§ PROBLEM DETAILS
Your answer must be an exact copy of the records below, with no pictures in it.

____ MATERIAL SHOWN

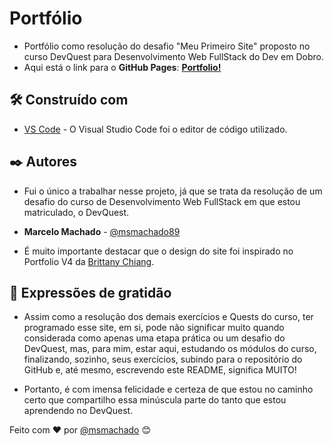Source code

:# Portfólio

* Portfólio como resolução do desafio "Meu Primeiro Site" proposto no curso DevQuest para Desenvolvimento Web FullStack do Dev em Dobro.
* Aqui está o link para o **GitHub Pages**: [**Portfolio!**](https://msmachado89.github.io/portfolio/)

## 🛠️ Construído com

* [VS Code](https://code.visualstudio.com/) - O Visual Studio Code foi o editor de código utilizado.

## ✒️ Autores

* Fui o único a trabalhar nesse projeto, já que se trata da resolução de um desafio do curso de Desenvolvimento Web FullStack em que estou matriculado, o DevQuest.

* **Marcelo Machado** - [@msmachado89](https://github.com/msmachado89)

* É muito importante destacar que o design do site foi inspirado no Portfolio V4 da [Brittany Chiang](https://v4.brittanychiang.com/).

## 🎁 Expressões de gratidão

* Assim como a resolução dos demais exercícios e Quests do curso, ter programado esse site, em si, pode não significar muito quando considerada como apenas uma etapa prática ou um desafio do DevQuest, mas, para mim, estar aqui, estudando os módulos do curso, finalizando, sozinho, seus exercícios, subindo para o repositório do GitHub e, até mesmo, escrevendo este README, significa MUITO!

* Portanto, é com imensa felicidade e certeza de que estou no caminho certo que compartilho essa minúscula parte do tanto que estou aprendendo no DevQuest.

Feito com ❤️ por [@msmachado](https://github.com/msmachado89) 😊
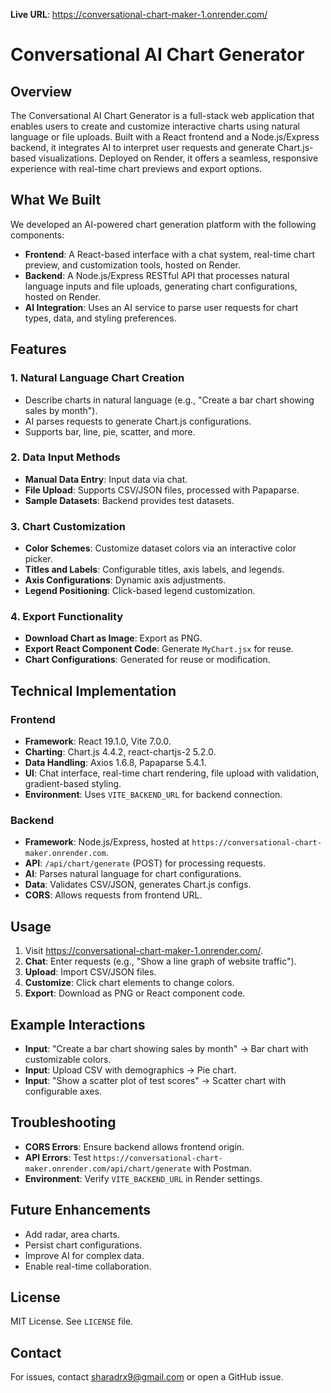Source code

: **Live URL**: <https://conversational-chart-maker-1.onrender.com/>

Conversational AI Chart Generator
=================================

Overview
--------

The Conversational AI Chart Generator is a full-stack web application that enables users to create and customize interactive charts using natural language or file uploads. Built with a React frontend and a Node.js/Express backend, it integrates AI to interpret user requests and generate Chart.js-based visualizations. Deployed on Render, it offers a seamless, responsive experience with real-time chart previews and export options.

What We Built
-------------

We developed an AI-powered chart generation platform with the following components:

-   **Frontend**: A React-based interface with a chat system, real-time chart preview, and customization tools, hosted on Render.
-   **Backend**: A Node.js/Express RESTful API that processes natural language inputs and file uploads, generating chart configurations, hosted on Render.
-   **AI Integration**: Uses an AI service to parse user requests for chart types, data, and styling preferences.

Features
--------

### 1\. Natural Language Chart Creation

-   Describe charts in natural language (e.g., "Create a bar chart showing sales by month").
-   AI parses requests to generate Chart.js configurations.
-   Supports bar, line, pie, scatter, and more.

### 2\. Data Input Methods

-   **Manual Data Entry**: Input data via chat.
-   **File Upload**: Supports CSV/JSON files, processed with Papaparse.
-   **Sample Datasets**: Backend provides test datasets.

### 3\. Chart Customization

-   **Color Schemes**: Customize dataset colors via an interactive color picker.
-   **Titles and Labels**: Configurable titles, axis labels, and legends.
-   **Axis Configurations**: Dynamic axis adjustments.
-   **Legend Positioning**: Click-based legend customization.

### 4\. Export Functionality

-   **Download Chart as Image**: Export as PNG.
-   **Export React Component Code**: Generate `MyChart.jsx` for reuse.
-   **Chart Configurations**: Generated for reuse or modification.

Technical Implementation
------------------------

### Frontend

-   **Framework**: React 19.1.0, Vite 7.0.0.
-   **Charting**: Chart.js 4.4.2, react-chartjs-2 5.2.0.
-   **Data Handling**: Axios 1.6.8, Papaparse 5.4.1.
-   **UI**: Chat interface, real-time chart rendering, file upload with validation, gradient-based styling.
-   **Environment**: Uses `VITE_BACKEND_URL` for backend connection.

### Backend

-   **Framework**: Node.js/Express, hosted at `https://conversational-chart-maker.onrender.com`.
-   **API**: `/api/chart/generate` (POST) for processing requests.
-   **AI**: Parses natural language for chart configurations.
-   **Data**: Validates CSV/JSON, generates Chart.js configs.
-   **CORS**: Allows requests from frontend URL.

Usage
-----

1.  Visit <https://conversational-chart-maker-1.onrender.com/>.
2.  **Chat**: Enter requests (e.g., "Show a line graph of website traffic").
3.  **Upload**: Import CSV/JSON files.
4.  **Customize**: Click chart elements to change colors.
5.  **Export**: Download as PNG or React component code.

Example Interactions
--------------------

-   **Input**: "Create a bar chart showing sales by month" → Bar chart with customizable colors.
-   **Input**: Upload CSV with demographics → Pie chart.
-   **Input**: "Show a scatter plot of test scores" → Scatter chart with configurable axes.

Troubleshooting
---------------

-   **CORS Errors**: Ensure backend allows frontend origin.
-   **API Errors**: Test `https://conversational-chart-maker.onrender.com/api/chart/generate` with Postman.
-   **Environment**: Verify `VITE_BACKEND_URL` in Render settings.

Future Enhancements
-------------------

-   Add radar, area charts.
-   Persist chart configurations.
-   Improve AI for complex data.
-   Enable real-time collaboration.

License
-------

MIT License. See `LICENSE` file.

Contact
-------

For issues, contact <sharadrx9@gmail.com> or open a GitHub issue.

________

§ YOUR RESPONSE
Source code

:# Portfólio

* Portfólio como resolução do desafio "Meu Primeiro Site" proposto no curso DevQuest para Desenvolvimento Web FullStack do Dev em Dobro.
* Aqui está o link para o **GitHub Pages**: [**Portfolio!**](https://msmachado89.github.io/portfolio/)

## 🛠️ Construído com

* [VS Code](https://code.visualstudio.com/) - O Visual Studio Code foi o editor de código utilizado.

## ✒️ Autores

* Fui o único a trabalhar nesse projeto, já que se trata da resolução de um desafio do curso de Desenvolvimento Web FullStack em que estou matriculado, o DevQuest.

* **Marcelo Machado** - [@msmachado89](https://github.com/msmachado89)

* É muito importante destacar que o design do site foi inspirado no Portfolio V4 da [Brittany Chiang](https://v4.brittanychiang.com/).

## 🎁 Expressões de gratidão

* Assim como a resolução dos demais exercícios e Quests do curso, ter programado esse site, em si, pode não significar muito quando considerada como apenas uma etapa prática ou um desafio do DevQuest, mas, para mim, estar aqui, estudando os módulos do curso, finalizando, sozinho, seus exercícios, subindo para o repositório do GitHub e, até mesmo, escrevendo este README, significa MUITO!

* Portanto, é com imensa felicidade e certeza de que estou no caminho certo que compartilho essa minúscula parte do tanto que estou aprendendo no DevQuest.

Feito com ❤️ por [@msmachado](https://github.com/msmachado89) 😊
Source code

: **Live URL**: <https://conversational-chart-maker-1.onrender.com/>

Conversational AI Chart Generator
=================================

Overview
--------

The Conversational AI Chart Generator is a full-stack web application that enables users to create and customize interactive charts using natural language or file uploads. Built with a React frontend and a Node.js/Express backend, it integrates AI to interpret user requests and generate Chart.js-based visualizations. Deployed on Render, it offers a seamless, responsive experience with real-time chart previews and export options.

What We Built
-------------

We developed an AI-powered chart generation platform with the following components:

-   **Frontend**: A React-based interface with a chat system, real-time chart preview, and customization tools, hosted on Render.
-   **Backend**: A Node.js/Express RESTful API that processes natural language inputs and file uploads, generating chart configurations, hosted on Render.
-   **AI Integration**: Uses an AI service to parse user requests for chart types, data, and styling preferences.

Features
--------

### 1\. Natural Language Chart Creation

-   Describe charts in natural language (e.g., "Create a bar chart showing sales by month").
-   AI parses requests to generate Chart.js configurations.
-   Supports bar, line, pie, scatter, and more.

### 2\. Data Input Methods

-   **Manual Data Entry**: Input data via chat.
-   **File Upload**: Supports CSV/JSON files, processed with Papaparse.
-   **Sample Datasets**: Backend provides test datasets.

### 3\. Chart Customization

-   **Color Schemes**: Customize dataset colors via an interactive color picker.
-   **Titles and Labels**: Configurable titles, axis labels, and legends.
-   **Axis Configurations**: Dynamic axis adjustments.
-   **Legend Positioning**: Click-based legend customization.

### 4\. Export Functionality

-   **Download Chart as Image**: Export as PNG.
-   **Export React Component Code**: Generate `MyChart.jsx` for reuse.
-   **Chart Configurations**: Generated for reuse or modification.

Technical Implementation
------------------------

### Frontend

-   **Framework**: React 19.1.0, Vite 7.0.0.
-   **Charting**: Chart.js 4.4.2, react-chartjs-2 5.2.0.
-   **Data Handling**: Axios 1.6.8, Papaparse 5.4.1.
-   **UI**: Chat interface, real-time chart rendering, file upload with validation, gradient-based styling.
-   **Environment**: Uses `VITE_BACKEND_URL` for backend connection.

### Backend

-   **Framework**: Node.js/Express, hosted at `https://conversational-chart-maker.onrender.com`.
-   **API**: `/api/chart/generate` (POST) for processing requests.
-   **AI**: Parses natural language for chart configurations.
-   **Data**: Validates CSV/JSON, generates Chart.js configs.
-   **CORS**: Allows requests from frontend URL.

Usage
-----

1.  Visit <https://conversational-chart-maker-1.onrender.com/>.
2.  **Chat**: Enter requests (e.g., "Show a line graph of website traffic").
3.  **Upload**: Import CSV/JSON files.
4.  **Customize**: Click chart elements to change colors.
5.  **Export**: Download as PNG or React component code.

Example Interactions
--------------------

-   **Input**: "Create a bar chart showing sales by month" → Bar chart with customizable colors.
-   **Input**: Upload CSV with demographics → Pie chart.
-   **Input**: "Show a scatter plot of test scores" → Scatter chart with configurable axes.

Troubleshooting
---------------

-   **CORS Errors**: Ensure backend allows frontend origin.
-   **API Errors**: Test `https://conversational-chart-maker.onrender.com/api/chart/generate` with Postman.
-   **Environment**: Verify `VITE_BACKEND_URL` in Render settings.

Future Enhancements
-------------------

-   Add radar, area charts.
-   Persist chart configurations.
-   Improve AI for complex data.
-   Enable real-time collaboration.

License
-------

MIT License. See `LICENSE` file.

Contact
-------

For issues, contact <sharadrx9@gmail.com> or open a GitHub issue.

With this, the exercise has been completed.